Sentencia 19215 de marzo 18 de 2003 

CORTE SUPREMA DE JUSTICIA

SALA DE CASACIÓN LABORAL

FALLOS LABORALES EXTRA Y ULTRA PETITA

NO SON ADMISIBLES EN EL CURSO DE LA SEGUNDA INSTANCIA

EXTRACTOS: «EI sentenciador de segundo grado, con relación a la indexación, expresó lo siguiente:

Respecto a lo pedido por el apoderado en su memorial de alzada, en el sentido de que le sea reconocida en esta instancia, en la condena a la indemnización por despido indirecto la figura de la actualización monetaria o indexación alegando para ello criterios expuestos dentro del campo jurídico estima la Sala que tal petición es viable de conformidad con lo expuesto por la Sección Segunda de lo Contencioso Administrativo del Consejo de Estado en providencia de julio 31 de 1995 expediente 6301...” (el subrayado es de la Corte).

Del texto reproducido, se desprende que el tribunal aplicó la indexación a la suma por indemnización por despido indirecto, atendiendo lo solicitado por el apoderado del apelante, en el sentido de que en esa instancia se le reconociera dicho concepto.

Para decidir, resulta importante e ilustrativo transcribir el artículo 50 del Código Procesal del Trabajo y Seguridad Social:

El juez (de primera instancia) podrá ordenar el pago de salarios, prestaciones o indemnizaciones distintos de los pedidos, cuando los hechos que los originen hayan sido discutidos en el juicio y estén debidamente probados, o condenar al pago de sumas mayores que las demandadas por el mismo concepto, cuando aparezcan que éstas son inferiores a las que corresponden al trabajador, de conformidad con la ley, y siempre que no hayan sido pagadas”.

Si bien, como lo argumenta la réplica, el aparte del citado precepto subrayado y entre paréntesis, fue declarado inexequible, dejando en su redacción, en términos genéricos y sin distingo alguno, la posibilidad al juez, de fallar extra y ultrapetita, no por ello debe entenderse que el de la segunda instancia está habilitado para hacer tal operación, pues un proceder así atentaría contra el derecho de defensa y de contradicción que le asiste a la parte demandada.
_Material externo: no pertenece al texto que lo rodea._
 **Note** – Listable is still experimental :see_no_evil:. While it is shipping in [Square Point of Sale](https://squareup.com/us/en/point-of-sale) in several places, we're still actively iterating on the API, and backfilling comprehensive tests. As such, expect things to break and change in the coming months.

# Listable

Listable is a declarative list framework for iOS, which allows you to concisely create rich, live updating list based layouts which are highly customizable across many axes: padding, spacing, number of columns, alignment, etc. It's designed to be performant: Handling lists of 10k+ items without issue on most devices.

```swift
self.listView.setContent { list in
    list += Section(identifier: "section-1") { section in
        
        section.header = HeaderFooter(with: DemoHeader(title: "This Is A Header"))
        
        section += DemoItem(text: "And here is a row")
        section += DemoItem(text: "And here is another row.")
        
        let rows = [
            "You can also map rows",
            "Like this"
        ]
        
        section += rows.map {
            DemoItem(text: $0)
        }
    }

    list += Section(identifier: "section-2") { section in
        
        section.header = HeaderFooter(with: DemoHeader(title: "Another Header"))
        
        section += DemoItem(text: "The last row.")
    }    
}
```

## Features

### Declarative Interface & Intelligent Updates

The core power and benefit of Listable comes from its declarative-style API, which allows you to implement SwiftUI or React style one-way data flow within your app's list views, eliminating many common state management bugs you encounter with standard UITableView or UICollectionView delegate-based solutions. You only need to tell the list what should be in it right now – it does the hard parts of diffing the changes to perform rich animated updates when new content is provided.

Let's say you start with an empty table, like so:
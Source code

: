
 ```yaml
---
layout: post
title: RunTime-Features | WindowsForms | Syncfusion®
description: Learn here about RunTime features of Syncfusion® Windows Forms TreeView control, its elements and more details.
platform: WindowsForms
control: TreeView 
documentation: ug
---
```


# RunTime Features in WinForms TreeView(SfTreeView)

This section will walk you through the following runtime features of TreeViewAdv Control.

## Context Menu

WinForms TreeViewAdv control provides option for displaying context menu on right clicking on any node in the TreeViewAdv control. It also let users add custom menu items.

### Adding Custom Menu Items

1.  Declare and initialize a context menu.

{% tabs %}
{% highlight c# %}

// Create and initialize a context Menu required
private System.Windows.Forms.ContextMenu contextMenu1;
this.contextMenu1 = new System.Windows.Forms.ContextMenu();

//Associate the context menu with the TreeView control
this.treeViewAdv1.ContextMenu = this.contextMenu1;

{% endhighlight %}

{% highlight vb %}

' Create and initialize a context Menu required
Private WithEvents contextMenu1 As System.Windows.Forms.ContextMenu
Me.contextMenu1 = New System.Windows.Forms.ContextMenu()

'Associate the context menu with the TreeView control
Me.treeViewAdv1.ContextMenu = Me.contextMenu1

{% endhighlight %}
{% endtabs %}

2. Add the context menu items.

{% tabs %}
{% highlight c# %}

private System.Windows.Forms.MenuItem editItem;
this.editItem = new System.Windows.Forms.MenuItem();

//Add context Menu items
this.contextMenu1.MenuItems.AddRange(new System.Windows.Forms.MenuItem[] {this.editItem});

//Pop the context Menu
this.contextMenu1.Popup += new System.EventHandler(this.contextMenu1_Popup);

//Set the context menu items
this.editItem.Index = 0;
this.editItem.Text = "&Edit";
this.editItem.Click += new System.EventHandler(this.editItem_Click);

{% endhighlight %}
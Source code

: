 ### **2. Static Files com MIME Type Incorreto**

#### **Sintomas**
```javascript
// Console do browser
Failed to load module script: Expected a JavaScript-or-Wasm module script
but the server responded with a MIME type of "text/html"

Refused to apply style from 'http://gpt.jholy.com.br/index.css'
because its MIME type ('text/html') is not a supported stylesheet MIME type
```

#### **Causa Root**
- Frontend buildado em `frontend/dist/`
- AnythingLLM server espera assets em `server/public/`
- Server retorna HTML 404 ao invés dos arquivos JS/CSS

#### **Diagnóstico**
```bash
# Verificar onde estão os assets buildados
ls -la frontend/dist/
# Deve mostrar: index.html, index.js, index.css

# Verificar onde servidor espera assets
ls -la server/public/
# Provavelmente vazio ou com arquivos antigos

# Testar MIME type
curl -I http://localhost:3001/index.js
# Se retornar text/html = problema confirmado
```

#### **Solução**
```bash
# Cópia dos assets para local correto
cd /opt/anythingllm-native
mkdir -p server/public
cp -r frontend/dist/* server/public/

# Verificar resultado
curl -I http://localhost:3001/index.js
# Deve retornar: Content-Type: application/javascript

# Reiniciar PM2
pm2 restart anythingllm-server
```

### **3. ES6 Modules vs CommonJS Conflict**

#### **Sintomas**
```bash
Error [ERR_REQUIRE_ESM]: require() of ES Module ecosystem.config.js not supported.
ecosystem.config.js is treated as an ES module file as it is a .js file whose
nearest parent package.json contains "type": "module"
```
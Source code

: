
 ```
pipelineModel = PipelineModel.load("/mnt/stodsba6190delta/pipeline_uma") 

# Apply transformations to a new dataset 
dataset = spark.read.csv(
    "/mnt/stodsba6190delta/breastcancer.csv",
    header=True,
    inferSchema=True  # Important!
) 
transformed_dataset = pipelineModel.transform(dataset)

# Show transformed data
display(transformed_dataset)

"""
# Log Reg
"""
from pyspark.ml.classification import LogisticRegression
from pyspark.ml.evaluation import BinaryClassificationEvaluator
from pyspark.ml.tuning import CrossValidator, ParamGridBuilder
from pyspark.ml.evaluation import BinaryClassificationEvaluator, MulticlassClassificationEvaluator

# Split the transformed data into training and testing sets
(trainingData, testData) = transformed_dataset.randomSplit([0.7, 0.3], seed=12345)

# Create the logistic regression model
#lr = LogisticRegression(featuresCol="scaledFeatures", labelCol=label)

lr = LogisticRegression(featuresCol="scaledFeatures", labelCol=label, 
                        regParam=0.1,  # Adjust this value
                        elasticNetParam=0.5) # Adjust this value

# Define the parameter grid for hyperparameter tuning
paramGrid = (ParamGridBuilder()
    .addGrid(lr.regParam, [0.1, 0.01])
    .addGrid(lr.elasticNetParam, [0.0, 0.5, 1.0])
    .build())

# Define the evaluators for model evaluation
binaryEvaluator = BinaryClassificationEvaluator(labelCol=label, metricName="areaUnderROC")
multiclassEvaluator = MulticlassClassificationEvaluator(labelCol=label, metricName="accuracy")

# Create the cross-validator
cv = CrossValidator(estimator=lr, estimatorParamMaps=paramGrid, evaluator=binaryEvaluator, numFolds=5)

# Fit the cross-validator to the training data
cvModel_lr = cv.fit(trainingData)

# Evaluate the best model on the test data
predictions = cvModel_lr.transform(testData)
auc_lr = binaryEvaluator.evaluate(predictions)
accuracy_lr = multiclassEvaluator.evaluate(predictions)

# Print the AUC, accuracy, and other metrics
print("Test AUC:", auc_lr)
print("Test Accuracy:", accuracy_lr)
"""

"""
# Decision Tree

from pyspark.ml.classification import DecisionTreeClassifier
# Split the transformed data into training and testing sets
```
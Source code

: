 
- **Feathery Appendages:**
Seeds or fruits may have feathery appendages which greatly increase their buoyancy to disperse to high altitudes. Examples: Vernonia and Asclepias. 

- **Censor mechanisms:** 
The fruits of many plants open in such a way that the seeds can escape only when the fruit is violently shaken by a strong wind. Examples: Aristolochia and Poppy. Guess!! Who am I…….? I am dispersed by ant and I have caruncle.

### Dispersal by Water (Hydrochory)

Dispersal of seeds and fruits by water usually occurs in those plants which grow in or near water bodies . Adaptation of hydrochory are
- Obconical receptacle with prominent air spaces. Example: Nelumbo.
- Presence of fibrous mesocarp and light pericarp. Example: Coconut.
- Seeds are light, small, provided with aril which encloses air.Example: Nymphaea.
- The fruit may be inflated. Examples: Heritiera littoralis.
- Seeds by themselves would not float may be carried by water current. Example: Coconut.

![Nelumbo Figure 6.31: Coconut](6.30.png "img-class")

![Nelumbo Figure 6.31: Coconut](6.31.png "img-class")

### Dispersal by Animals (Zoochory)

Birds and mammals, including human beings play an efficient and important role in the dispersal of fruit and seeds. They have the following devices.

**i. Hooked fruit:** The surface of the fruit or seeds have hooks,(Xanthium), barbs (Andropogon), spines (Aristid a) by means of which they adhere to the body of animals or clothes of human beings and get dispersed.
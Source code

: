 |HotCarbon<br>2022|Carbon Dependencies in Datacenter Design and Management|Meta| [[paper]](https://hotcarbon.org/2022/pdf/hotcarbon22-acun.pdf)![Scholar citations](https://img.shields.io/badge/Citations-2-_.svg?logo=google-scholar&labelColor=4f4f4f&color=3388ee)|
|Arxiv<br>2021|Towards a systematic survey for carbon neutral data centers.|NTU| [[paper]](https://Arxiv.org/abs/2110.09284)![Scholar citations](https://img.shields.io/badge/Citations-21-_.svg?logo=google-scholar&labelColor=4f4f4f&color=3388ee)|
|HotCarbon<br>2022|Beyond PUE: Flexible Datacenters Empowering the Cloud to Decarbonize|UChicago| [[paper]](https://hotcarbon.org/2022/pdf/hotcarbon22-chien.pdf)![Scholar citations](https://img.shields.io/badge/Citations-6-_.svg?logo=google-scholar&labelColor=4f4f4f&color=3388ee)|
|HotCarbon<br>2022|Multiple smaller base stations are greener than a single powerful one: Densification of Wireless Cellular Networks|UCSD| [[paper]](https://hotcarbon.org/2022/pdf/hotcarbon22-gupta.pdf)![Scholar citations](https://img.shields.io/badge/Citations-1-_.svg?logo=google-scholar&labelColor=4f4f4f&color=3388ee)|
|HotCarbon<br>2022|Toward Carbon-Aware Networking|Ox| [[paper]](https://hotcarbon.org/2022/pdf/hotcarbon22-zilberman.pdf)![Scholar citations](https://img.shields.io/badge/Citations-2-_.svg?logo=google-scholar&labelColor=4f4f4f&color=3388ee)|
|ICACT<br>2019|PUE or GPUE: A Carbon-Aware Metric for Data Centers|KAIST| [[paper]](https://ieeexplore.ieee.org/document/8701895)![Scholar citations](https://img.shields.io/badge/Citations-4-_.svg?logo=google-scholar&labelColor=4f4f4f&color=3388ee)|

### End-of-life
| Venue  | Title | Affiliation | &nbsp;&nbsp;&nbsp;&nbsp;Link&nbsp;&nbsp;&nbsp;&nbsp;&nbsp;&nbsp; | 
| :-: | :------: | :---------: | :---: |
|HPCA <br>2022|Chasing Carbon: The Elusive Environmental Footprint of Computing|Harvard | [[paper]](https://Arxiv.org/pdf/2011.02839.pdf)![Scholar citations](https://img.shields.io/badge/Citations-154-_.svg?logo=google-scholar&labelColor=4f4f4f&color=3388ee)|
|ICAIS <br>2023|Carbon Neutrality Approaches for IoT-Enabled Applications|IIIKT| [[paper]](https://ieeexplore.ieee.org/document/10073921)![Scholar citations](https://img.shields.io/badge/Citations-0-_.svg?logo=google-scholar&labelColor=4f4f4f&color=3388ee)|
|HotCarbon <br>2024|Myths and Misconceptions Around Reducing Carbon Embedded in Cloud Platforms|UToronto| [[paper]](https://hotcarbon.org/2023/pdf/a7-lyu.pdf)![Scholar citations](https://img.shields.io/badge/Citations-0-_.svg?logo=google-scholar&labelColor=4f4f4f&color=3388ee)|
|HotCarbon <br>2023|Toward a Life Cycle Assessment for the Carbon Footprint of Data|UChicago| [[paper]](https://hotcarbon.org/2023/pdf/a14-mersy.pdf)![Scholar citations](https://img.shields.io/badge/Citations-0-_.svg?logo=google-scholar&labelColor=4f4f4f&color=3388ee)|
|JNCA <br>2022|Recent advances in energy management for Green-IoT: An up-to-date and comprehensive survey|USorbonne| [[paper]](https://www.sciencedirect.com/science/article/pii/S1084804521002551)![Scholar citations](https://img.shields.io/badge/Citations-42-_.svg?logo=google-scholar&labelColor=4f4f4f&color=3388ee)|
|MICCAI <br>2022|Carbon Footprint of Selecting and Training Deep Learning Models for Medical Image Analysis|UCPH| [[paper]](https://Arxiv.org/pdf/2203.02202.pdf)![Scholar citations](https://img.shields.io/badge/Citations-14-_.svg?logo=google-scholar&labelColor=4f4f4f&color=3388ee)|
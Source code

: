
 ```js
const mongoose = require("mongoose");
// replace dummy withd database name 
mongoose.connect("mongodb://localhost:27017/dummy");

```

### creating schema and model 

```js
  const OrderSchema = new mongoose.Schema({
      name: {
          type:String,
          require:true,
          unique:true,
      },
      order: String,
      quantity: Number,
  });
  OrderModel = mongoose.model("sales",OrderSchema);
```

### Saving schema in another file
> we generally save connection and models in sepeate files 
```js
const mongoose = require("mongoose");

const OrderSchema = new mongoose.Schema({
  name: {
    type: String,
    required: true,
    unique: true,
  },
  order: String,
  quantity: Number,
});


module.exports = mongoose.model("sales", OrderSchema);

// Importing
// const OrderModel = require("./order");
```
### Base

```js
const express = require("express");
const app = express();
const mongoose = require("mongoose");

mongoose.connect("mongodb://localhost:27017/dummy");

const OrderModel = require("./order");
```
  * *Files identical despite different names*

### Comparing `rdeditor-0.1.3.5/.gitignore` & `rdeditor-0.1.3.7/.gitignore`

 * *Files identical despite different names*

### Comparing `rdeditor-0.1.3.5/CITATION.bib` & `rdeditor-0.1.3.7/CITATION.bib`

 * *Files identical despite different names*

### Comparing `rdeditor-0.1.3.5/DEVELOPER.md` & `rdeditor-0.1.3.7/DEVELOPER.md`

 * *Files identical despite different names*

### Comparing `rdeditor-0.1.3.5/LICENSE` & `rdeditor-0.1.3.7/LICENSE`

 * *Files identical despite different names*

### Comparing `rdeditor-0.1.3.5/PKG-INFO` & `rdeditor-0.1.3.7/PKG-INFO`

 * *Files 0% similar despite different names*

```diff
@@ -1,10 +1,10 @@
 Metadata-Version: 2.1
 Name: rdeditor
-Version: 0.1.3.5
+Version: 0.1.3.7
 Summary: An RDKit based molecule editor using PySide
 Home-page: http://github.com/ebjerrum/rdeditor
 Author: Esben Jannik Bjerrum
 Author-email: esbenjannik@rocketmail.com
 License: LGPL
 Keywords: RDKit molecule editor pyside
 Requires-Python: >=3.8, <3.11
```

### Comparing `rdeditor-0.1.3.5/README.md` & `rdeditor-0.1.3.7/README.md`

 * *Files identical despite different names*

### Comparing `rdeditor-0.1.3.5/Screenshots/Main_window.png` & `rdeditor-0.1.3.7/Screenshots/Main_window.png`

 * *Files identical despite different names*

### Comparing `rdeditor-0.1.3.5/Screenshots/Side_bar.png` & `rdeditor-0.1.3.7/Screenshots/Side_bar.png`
En efecto, una condena en la segunda instancia, sin sustento o fundamento en pretensión alguna, conllevaría para la parte afectada el cercenamiento de su posibilidad de recurrirla si aquélla no sobrepasara el límite económico exigido para acudir en casación, además de no cumplirse frente a ella el principio de las dos instancias. Sobre este punto ya ha tenido oportunidad esta Corte de fijar su posición. En sentencia de radicación 19267 del 24 de enero de 2003, se dijo lo siguiente:

“Ahora bien la interpretación que el cargo propone del artículo 50 del Código de Procedimiento Laboral, cuya inexequibilidad parcial fue declarada por la Corte Constitucional en sentencia C-662 de 1998 (*) , en el sentido de ser admisible fallar ultra o extra petita en el curso de la segunda instancia no es de recibo por cuanto debe entenderse que esa facultad es sólo para el juez laboral singular debido a que de admitirse esa posibilidad, de un lado, virtualmente desaparecerían las limitaciones que trae el recurso de apelación en materia laboral que regla el artículo 57 de la Ley 2ª de 1984, cuya sustentación mide la competencia del superior y por tanto las cargas procesales para los apelantes serían minimizadas, y de otro, ya la Corte ha definido que la aplicación del artículo 50 del Código de Procedimiento Laboral no le es atribuible al tribunal porque no tiene competencia”.

Conforme con lo anterior, el cargo prospera.

(...).

(*) Publicada en J. y D., Nº 327, pág. 454 (N. del D.).

Consideraciones de instancia.

De conformidad con lo decidido en el segundo cargo, se revocará la condena por indexación y se absolverá a la demandada por ese concepto».

(Sentencia de casación, 18 de marzo de 2003. Radicación 19.215. Magistrado Ponente: Dr. Luis Gonzalo Toro Correa).